La osteoartritis de la columna cervical es una afección típica de personas de mediana edad y personas mayores que sufren degeneración de los discos intervertebrales y de las articulaciones de la columna cervical.
Síntomas
Cuando se comprime la médula espinal, la primera manifestación suele ser un cambio en la marcha. Se vuelve inestable, los movimientos de las piernas se vuelven entrecortados (espásticos). Cuando se dañan las raíces nerviosas, se observa principalmente dolor de cuello. La debilidad y atrofia de los músculos de uno o ambos brazos pueden desarrollarse antes o después de que aparezcan signos de compresión de la médula espinal.

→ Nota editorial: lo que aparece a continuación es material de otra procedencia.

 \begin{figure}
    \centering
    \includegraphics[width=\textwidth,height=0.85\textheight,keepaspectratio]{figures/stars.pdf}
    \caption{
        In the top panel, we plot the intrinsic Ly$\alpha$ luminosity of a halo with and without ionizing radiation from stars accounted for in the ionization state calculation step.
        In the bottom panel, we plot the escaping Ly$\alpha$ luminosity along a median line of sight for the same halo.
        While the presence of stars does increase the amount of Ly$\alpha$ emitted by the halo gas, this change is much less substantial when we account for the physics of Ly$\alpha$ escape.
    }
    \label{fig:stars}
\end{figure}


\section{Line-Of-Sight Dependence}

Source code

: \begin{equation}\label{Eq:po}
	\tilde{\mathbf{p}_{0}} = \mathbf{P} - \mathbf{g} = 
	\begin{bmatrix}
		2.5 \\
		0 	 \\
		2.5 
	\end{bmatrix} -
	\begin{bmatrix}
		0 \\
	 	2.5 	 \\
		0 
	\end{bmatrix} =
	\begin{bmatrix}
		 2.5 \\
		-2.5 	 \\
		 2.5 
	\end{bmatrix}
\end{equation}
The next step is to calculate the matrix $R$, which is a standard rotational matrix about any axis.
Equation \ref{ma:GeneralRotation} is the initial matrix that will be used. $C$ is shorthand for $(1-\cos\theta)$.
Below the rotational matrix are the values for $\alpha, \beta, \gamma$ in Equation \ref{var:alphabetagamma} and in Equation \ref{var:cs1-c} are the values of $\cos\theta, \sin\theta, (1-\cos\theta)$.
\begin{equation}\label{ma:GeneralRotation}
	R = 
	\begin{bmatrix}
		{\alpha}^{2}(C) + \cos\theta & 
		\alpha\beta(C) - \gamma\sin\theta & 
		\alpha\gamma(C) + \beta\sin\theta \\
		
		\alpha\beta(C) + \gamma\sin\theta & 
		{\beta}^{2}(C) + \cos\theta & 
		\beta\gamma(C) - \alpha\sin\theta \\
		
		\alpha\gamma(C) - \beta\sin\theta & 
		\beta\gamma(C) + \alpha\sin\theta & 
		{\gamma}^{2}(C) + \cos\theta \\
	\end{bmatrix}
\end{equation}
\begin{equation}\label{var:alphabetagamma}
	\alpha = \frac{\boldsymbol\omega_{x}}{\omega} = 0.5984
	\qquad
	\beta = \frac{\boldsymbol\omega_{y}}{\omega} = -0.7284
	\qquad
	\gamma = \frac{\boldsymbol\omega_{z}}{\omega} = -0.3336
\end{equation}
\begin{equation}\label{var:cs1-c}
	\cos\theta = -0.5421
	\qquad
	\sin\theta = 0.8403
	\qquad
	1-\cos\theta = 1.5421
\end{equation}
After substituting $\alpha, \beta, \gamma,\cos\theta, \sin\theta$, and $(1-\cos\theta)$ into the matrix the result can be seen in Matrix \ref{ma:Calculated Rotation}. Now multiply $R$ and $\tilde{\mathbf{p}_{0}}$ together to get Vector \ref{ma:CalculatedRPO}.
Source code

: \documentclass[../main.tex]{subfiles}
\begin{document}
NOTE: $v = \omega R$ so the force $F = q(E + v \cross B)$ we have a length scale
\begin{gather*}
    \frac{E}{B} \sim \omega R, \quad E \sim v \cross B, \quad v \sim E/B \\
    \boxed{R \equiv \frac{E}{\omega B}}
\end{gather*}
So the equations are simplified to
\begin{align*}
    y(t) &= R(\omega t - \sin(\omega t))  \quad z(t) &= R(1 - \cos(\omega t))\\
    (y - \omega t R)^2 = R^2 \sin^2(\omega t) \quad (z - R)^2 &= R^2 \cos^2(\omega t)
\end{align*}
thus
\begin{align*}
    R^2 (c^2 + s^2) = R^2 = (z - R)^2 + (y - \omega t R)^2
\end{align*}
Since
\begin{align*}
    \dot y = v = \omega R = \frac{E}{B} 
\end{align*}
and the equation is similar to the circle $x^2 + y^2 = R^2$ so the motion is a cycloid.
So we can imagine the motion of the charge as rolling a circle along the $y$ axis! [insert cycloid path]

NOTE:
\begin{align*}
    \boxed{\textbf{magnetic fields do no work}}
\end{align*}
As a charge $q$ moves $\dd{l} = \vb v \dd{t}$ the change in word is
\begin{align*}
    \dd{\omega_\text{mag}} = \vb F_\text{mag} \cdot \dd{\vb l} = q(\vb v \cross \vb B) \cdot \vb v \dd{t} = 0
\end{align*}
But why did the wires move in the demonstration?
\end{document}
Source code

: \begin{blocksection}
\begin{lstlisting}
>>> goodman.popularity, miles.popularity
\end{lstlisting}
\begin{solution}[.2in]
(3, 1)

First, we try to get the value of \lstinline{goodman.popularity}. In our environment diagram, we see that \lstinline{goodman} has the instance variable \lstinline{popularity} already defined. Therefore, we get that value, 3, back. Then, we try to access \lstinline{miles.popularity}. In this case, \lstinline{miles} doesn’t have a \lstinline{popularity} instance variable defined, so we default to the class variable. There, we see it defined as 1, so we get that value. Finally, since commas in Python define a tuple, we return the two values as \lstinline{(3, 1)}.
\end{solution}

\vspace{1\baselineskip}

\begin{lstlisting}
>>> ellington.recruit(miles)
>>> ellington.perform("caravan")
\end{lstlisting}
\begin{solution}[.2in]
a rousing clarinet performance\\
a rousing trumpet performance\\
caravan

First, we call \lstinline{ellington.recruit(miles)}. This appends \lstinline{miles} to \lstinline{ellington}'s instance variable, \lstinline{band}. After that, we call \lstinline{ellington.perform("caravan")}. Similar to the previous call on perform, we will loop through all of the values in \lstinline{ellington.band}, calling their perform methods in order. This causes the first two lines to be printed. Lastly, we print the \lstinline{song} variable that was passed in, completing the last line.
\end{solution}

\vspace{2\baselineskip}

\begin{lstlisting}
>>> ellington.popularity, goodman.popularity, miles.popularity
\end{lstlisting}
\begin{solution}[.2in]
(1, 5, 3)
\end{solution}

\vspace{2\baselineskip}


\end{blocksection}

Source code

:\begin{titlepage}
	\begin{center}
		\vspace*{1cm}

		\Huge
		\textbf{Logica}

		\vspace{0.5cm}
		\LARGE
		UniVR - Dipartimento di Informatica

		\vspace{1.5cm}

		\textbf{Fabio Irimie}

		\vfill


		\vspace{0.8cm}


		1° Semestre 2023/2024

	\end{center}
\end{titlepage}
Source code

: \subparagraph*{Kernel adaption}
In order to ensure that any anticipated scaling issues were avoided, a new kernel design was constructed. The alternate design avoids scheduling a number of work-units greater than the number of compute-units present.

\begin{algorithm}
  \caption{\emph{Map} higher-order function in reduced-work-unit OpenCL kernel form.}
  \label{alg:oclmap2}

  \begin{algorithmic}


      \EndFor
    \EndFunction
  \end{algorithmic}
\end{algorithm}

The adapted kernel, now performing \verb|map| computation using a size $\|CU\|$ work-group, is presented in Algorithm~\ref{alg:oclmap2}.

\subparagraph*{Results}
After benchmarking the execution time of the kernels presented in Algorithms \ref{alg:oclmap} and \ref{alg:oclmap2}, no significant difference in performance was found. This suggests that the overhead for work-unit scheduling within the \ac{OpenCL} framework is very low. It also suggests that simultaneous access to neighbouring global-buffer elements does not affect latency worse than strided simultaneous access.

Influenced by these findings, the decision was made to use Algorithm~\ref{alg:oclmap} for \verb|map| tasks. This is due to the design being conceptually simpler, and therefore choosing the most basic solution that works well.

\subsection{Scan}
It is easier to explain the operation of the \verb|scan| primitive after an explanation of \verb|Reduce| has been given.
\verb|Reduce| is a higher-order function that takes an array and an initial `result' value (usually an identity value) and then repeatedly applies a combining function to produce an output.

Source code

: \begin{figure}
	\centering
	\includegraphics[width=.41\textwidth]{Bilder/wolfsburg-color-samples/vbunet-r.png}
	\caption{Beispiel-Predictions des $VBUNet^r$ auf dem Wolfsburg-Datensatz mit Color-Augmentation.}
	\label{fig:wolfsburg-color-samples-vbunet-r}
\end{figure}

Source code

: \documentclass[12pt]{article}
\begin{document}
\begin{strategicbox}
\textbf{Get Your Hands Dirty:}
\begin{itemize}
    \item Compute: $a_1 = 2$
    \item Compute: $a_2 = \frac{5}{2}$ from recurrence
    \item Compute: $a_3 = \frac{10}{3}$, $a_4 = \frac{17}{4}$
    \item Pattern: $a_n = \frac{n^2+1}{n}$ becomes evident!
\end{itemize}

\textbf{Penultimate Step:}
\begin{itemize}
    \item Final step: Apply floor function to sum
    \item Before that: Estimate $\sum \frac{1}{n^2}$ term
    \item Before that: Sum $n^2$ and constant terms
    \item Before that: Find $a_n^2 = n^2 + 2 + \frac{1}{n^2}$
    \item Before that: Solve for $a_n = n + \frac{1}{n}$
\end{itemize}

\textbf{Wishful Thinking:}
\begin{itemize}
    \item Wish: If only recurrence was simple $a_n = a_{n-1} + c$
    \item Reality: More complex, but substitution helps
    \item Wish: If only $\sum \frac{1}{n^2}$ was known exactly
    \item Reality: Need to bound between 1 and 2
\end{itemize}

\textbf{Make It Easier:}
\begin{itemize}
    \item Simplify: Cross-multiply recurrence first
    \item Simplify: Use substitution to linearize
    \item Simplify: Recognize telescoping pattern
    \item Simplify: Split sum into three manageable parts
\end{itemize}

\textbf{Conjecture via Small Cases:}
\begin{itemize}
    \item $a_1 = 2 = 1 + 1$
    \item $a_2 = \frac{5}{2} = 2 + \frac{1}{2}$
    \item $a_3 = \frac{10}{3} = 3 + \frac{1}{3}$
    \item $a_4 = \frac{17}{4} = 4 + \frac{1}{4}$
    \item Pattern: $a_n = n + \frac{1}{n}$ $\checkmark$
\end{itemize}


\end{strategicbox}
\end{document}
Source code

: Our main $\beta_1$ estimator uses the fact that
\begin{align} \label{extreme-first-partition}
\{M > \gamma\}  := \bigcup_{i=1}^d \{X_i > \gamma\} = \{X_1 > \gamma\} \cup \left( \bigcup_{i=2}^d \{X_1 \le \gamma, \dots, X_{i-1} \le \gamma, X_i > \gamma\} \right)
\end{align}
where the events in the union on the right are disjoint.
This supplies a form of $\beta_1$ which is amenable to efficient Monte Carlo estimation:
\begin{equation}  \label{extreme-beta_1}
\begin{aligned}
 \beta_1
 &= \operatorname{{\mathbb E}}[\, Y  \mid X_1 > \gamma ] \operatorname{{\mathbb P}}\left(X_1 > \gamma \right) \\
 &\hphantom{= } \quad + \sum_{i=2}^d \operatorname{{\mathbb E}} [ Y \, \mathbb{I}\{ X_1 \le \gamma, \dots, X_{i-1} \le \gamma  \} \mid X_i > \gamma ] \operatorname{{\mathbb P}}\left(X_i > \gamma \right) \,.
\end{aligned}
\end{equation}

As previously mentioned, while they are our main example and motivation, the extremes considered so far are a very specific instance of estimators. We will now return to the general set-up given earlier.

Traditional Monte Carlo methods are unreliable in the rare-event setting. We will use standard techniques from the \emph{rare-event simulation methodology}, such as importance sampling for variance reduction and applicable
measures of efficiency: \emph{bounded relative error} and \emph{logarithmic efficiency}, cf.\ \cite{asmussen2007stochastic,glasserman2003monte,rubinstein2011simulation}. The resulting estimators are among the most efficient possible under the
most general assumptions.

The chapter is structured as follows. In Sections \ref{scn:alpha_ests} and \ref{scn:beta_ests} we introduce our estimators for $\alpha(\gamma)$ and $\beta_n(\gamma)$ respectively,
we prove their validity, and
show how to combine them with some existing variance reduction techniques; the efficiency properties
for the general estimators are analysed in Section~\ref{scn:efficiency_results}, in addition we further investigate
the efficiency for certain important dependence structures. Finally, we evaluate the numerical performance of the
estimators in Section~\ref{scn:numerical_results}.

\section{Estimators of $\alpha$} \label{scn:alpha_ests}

Todos los síntomas: aumento del dolor con la actividad física, empeoramiento del dolor al inclinarse hacia adelante, debilidad de uno o ambos brazos, marcha entrecortada, dolor de cuello.
Cuando ver a un medico
- Para el dolor en la columna cervical.
- Para hormigueo, pérdida de sensibilidad, dolor en el brazo, articulación del hombro.
- Para dolores de cabeza frecuentes.
- Para mareos.
Especialistas: neurólogo (neurólogo), neurólogo (neurólogo), ortopedista.
Razones
La osteoartritis de la columna cervical puede ir acompañada de un estrechamiento del canal espinal por donde pasa la médula espinal. Como resultado, se produce la compresión de las raíces nerviosas o de la médula espinal, lo que provoca una alteración de sus funciones. Los síntomas que ocurren pueden ser el resultado de la compresión de la médula espinal o daño a las raíces nerviosas.
Diagnóstico
Si se sospecha osteoartritis de la columna cervical, el médico prescribirá una resonancia magnética (MRI), que puede identificar el área de estrechamiento del canal espinal, el grado de compresión y el área de las raíces nerviosas afectadas.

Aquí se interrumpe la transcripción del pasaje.